INSTRUCTIONS TO FOLLOW: Counting only lines that contain "time", how many are there in the records below? Give the figure alone.

SOURCE RECORDS:
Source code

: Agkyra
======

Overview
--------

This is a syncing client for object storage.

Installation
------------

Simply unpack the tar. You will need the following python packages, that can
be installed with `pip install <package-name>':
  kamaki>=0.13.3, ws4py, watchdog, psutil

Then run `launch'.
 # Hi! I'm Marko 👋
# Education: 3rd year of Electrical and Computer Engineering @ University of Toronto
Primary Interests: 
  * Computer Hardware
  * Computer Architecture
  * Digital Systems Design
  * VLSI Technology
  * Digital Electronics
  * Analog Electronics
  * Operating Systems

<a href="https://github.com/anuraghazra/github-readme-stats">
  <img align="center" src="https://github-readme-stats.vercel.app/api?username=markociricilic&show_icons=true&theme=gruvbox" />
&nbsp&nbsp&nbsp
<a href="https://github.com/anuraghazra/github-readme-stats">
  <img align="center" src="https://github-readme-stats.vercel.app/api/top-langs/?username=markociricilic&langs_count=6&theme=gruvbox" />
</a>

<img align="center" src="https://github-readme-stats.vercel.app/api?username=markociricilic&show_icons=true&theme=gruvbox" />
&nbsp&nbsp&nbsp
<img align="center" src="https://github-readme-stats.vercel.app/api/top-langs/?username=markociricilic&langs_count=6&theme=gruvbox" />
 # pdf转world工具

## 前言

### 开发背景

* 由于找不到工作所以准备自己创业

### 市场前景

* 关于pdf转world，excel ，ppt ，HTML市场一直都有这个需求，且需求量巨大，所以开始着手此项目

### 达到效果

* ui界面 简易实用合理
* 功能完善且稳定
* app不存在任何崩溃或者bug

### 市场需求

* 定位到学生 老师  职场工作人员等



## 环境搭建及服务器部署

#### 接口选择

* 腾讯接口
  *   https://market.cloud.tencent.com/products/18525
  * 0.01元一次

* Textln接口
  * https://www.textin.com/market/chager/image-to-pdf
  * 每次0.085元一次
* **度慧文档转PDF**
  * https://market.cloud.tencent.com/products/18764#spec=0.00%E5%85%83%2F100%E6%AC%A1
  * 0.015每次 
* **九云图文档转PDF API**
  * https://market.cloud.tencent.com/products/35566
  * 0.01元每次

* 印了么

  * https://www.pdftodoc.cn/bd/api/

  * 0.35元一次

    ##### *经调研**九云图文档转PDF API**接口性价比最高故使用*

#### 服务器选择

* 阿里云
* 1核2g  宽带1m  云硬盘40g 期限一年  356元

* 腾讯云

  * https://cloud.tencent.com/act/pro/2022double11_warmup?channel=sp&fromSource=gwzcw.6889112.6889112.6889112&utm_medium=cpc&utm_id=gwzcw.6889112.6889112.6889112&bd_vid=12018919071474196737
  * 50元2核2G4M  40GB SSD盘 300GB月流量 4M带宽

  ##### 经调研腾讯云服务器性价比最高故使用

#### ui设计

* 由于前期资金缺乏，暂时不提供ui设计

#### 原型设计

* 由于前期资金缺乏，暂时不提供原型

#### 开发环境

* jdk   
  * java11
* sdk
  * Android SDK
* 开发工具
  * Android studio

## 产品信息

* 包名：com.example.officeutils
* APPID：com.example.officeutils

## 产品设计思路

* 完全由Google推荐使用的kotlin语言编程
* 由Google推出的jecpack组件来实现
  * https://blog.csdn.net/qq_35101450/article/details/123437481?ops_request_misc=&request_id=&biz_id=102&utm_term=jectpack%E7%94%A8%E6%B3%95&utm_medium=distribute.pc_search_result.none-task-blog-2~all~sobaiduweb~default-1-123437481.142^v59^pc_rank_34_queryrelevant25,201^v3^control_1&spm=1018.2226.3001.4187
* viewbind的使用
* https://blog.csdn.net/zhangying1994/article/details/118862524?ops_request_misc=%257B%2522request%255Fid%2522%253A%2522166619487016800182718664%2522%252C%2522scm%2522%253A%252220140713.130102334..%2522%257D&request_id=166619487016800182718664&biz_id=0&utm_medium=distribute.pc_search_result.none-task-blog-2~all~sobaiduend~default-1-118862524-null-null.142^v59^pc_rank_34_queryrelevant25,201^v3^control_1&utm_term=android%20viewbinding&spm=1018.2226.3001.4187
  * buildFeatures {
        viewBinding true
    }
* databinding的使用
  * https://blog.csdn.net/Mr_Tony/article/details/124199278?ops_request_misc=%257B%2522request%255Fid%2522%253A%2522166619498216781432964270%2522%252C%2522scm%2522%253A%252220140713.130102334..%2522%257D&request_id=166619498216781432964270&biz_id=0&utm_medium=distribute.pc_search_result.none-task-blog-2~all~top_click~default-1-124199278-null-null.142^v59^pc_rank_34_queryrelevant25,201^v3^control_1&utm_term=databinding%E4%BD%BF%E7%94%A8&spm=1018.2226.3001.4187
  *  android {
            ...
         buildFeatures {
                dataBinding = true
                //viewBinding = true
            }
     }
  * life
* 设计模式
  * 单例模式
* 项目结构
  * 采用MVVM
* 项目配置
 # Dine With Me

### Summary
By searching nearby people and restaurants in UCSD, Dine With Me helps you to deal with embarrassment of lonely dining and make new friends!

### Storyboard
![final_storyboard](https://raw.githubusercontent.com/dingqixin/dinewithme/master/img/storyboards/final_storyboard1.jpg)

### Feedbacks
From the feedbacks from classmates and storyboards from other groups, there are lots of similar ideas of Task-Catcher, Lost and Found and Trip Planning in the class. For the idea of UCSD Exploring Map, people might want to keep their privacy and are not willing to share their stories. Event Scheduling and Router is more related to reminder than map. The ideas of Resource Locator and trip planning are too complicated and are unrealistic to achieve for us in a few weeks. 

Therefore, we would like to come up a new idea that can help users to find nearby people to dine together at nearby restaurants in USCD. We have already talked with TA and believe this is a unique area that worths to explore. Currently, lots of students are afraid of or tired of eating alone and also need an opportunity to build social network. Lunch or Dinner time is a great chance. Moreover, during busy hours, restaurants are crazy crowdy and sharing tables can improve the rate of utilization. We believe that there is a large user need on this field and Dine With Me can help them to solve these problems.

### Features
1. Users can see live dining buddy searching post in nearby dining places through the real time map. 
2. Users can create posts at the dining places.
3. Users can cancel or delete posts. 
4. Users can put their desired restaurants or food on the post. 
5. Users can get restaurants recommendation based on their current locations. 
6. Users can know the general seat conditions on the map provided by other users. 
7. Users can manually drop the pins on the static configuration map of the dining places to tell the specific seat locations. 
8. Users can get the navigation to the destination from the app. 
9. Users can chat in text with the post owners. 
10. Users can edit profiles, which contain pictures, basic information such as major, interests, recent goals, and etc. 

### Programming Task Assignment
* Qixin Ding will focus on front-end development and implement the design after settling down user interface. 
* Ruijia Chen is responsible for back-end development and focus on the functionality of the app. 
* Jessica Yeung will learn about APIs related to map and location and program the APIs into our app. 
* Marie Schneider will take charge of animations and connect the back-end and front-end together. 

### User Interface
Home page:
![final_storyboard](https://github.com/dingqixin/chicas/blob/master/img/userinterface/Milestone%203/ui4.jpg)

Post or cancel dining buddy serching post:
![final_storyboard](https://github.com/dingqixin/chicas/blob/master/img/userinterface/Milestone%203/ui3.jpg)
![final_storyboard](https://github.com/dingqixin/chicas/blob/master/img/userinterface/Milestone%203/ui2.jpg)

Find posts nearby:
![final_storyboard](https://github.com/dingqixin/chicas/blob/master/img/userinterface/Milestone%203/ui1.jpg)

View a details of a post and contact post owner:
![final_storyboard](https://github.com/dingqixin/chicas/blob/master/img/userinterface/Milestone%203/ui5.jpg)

SOLUTION: 2